Waldomiro de Deus tem o instinto da cor, da fantasia, da composição e do movimento. Tudo que ele toca se transforma em poesia. Mesmo quando aborda temas triviais, as suas pinturas irradiam uma alegria de festa popular brasileira, de São João, de estandarte de maracatu, de gravura de cordel ou de cenário de quermesse. O STF está apresentando, até quinta-feira, uma exposição com 38 pinturas de Waldomiro.
Trata-se de uma preciosidade. Waldomiro é um artista da cabeça aos sapatos. Mas nada na vida dele indicava o destino da arte. Nascido na pequenina cidade de Itagibá, no interior da Bahia, com 12 anos fugiu de casa e foi parar no centro da selva selvagem de São Paulo. Errou pelas ruas, sofreu fome e se expôs aos perigos da megalópole. Pediu ajuda e um policial conseguiu uma caixa para que trabalhasse engraxando sapatos.
No entanto, Waldomiro decidiu voltar para o interior e morar no campo. Passou algum tempo em Mato Grosso, mas bateu-lhe outra intuição e retornou para São Paulo. Viu um anúncio de jardineiro, havia plantado feijão e milho na roça. Considerou que poderia se virar na nova função. Todavia,em um lance caprichoso do destino, ele encontrou na casa do patrão pincéis, guache e cartolina.
Para espairecer, começou a pintar nas madrugadas. Ficou tão fascinado pela capacidade de criar cenas, insuflar vida a personagens e imprimir cor, que virava as noites em cima dos desenhos. Claro que a paixão pela arte prejudicou o trabalho. Waldomiro viveu momentos de pânico, pois foi demitido da função de jardineiro.

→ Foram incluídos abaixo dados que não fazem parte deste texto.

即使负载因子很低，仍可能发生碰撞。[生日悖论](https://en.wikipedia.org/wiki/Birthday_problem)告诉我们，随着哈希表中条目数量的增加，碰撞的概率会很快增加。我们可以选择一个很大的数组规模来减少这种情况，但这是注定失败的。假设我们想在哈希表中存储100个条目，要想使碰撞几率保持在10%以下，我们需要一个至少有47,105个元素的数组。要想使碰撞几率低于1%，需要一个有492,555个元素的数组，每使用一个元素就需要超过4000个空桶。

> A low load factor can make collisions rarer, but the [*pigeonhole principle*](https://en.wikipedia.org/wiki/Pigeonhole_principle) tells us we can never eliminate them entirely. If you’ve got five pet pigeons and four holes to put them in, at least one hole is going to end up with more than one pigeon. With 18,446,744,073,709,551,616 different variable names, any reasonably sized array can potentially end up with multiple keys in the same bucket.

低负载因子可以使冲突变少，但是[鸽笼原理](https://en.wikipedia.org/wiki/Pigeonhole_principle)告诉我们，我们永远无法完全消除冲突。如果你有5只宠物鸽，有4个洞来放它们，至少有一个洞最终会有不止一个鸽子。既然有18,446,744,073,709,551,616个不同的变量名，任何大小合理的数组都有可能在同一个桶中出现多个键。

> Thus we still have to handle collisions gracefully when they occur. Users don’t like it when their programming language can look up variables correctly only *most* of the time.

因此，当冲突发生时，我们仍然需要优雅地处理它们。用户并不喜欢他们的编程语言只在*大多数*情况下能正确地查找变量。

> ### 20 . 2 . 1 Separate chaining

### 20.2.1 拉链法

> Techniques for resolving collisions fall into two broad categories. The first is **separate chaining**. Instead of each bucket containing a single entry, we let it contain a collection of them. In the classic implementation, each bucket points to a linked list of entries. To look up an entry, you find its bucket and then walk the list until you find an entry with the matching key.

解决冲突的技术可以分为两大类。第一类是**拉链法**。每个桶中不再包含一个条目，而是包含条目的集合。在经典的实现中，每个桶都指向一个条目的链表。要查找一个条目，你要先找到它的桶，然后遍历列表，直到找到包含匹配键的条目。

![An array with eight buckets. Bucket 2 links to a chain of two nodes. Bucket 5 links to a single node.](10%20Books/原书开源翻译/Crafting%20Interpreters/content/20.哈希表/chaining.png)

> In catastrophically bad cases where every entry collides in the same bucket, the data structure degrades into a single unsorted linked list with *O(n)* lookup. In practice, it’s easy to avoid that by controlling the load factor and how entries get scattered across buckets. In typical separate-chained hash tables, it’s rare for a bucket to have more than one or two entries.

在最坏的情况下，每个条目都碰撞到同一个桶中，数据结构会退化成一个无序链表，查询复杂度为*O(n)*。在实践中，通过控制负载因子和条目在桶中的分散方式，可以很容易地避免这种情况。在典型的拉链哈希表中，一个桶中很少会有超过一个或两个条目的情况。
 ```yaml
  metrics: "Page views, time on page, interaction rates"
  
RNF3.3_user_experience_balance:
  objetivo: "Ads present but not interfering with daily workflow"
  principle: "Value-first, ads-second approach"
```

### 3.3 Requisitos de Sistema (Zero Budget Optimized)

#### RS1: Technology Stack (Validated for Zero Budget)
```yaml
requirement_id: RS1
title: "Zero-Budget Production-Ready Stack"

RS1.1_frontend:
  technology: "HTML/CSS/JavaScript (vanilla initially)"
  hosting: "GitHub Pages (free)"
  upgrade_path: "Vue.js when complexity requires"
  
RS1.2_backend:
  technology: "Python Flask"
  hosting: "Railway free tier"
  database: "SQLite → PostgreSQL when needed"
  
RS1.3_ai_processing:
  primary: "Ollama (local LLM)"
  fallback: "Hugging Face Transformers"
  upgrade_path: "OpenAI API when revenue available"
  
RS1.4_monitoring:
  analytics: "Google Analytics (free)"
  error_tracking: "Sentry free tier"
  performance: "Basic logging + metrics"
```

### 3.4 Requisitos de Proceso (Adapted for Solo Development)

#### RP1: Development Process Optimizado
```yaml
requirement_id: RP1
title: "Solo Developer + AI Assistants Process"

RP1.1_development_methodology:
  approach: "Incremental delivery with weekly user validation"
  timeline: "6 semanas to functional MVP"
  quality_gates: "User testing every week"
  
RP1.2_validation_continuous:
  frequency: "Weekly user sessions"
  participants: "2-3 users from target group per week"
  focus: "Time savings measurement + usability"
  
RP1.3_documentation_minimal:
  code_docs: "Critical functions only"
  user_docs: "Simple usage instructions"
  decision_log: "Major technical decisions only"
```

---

Como sobreviver?
No ápice do desespero, pegou os 40 guaches que havia garatujado e montou uma exposição no Viaduto do Chá. Eram animais, paisagens e cenas da natureza. O talento de Waldomiro logo despertou a atenção dos transeuntes, ele vendeu toda a produção e encontrou uma saída pela arte.
Waldomiro é reconhecido na condição de maior representante da arte naïf brasileira. Expôs em 23 países. Não estudou arte em escolas e nem teve mestres. Mas não parece ingênuo como sugere a palavra de origem francesa naïf. A sua arte tem a inocência da poesia, a inocência de quem lança o primeiro olhar sobre o mundo.
Não fecha os olhos às mazelas e às injustiças da sociedade. A tragédia da inundação em Mariana, provocada pela irresponsabilidade de uma mineradora, é retratada com um tom apocalíptico de cena bíblica. O olhar de Waldomiro é impregnado de compaixão, ternura e devoção.Ele tem uma visão religiosa da vida. Sua pintura é povoada de anjos. Os galhos das árvores são apropriados para tecer uma trama mítica.
Entretanto, ele reserva um olhar de compaixão para personagens cotidianos como é o caso do pai bêbado na rua, sob o título delicado de Pai boêmio. Ou para cenas do trabalho no campo do homem que planta melancias.
As pinturas de Waldomiro compõem um impressionante painel popular da sociedade brasileira: a luta pela sobrevivência, a fé religiosa, o sonho de liberdade e de justiça. Tudo filtrado pelo lirismo, o ritmo, a cor e a alegria. Representa valores de uma brasilidade que está se perdendo e deveria ser cultivada. Waldomiro de Deus pinta com mão de anjo, diria talvez Rubem Braga.
PS: A exposição de Waldomiro de Deus pode ser vista no STF até quinta-feira, de 13h a 19h.